Leon smiled despite himself. For a guy born five seconds ago, the taxi driver was really growing on him. “I came here expecting to face impossible odds I’d have to fight my way out from under. At least I thought that was the deal.”
“Trust me, pal, you might want to try some diplomacy where you’re headed, save the saber-rattling for when you’re good and tired of living, because you aren’t shooting your way past those guys.”
Leon smiled ruefully. The driver might have a point. Leon hadn’t had to rely on his political acumen in a while; he was probably a little rusty. Negotiations with the Nouveau Vikings notwithstanding. They were hardly a real test for his deliberating skills. But likely, too, there was more to this than the Nautilus supersentience was saying.
“Here you are, Pal,” the taxi driver said, bringing the air car down to the curb. “His name is Sonny, by the way, the mobster you’re going to go see. Figured you might want to get at least that part right. Oh, and he hates, I mean hates, being called Sonny.”
Leon restrained another smile as he stepped out of the taxi. Leon tapped his pockets. “Hey, what do I pay you with?”
“Relax, pal. Says here,” the driver pointed to his dashboard visual display, “that my next fare is a multibillionaire. So I’m guessing your fare is covered by his tip and then some. If not, I’ll hunt you down and fleece your dead body. Not like you’re walking out of this mess.” The driver zoomed off, gaining altitude as fast as he was putting horizontal distance on Leon.
As Leon walked in Sonny’s direction he realized how much fun he was having and that it never occurred to him that “Mother” was smart enough to design a combination AR-VR-POR (Augmented Reality-Virtual Reality-Plain Old Reality) retreat for him that was every bit as entertaining as it was taxing to survive. His men might not need downtime in the classic sense ever again.

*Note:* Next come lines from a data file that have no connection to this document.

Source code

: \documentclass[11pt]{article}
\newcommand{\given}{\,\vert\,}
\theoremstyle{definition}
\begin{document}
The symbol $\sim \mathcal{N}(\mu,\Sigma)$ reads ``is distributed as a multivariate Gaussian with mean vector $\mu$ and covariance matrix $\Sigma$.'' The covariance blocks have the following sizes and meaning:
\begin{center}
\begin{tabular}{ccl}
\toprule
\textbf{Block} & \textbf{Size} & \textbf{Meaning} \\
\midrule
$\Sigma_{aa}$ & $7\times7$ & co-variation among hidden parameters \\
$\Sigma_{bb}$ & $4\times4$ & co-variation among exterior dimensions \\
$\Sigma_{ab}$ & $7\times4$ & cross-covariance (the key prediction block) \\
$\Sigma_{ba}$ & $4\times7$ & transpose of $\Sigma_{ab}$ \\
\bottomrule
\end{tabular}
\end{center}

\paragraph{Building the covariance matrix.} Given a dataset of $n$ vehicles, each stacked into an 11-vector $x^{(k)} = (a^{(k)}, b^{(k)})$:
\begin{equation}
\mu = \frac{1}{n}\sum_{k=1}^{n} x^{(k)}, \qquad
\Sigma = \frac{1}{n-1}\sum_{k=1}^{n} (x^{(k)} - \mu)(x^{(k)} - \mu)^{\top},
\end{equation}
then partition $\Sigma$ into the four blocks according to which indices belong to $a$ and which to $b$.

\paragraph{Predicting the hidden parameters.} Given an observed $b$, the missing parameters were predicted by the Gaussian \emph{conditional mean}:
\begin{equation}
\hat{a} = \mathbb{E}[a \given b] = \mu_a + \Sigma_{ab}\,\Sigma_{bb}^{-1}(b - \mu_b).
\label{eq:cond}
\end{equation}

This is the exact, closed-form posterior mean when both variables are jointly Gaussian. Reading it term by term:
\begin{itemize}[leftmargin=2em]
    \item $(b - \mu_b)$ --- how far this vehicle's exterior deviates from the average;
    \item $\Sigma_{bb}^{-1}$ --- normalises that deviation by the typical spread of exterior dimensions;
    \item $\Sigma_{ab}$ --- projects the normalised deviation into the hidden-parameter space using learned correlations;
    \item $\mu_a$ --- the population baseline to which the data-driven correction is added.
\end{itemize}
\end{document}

Sonny’s security team definitely made an impression. They were freaks, one and all, the worst kind of genetic mutants, likely from early attempts to splice genes together that had no right being in the same test tube. In any other reality they’d have been killed at birth, rejected by their parents, but their gasp appeal was such that some thought perhaps ill-fate could be turned to their advantage, the kids sold off to the circus or… Leon expected this was more of an Oliver Twist story. Sonny had drawn his army of loyal followers from the homeless and downtrodden, with the intent of making the fortunate serve them in some other capacity besides gaping, gasping, and tossing coins at his freaks.
Leon shouldered past them, pretending to be blind, holding his poker face, refusing to let his eyes linger on any one, instantly intuiting who would gain entry into Sonny’s club without being hassled too terribly at the door, or worse, shot on sight, or played with like a cat plays with a mouse.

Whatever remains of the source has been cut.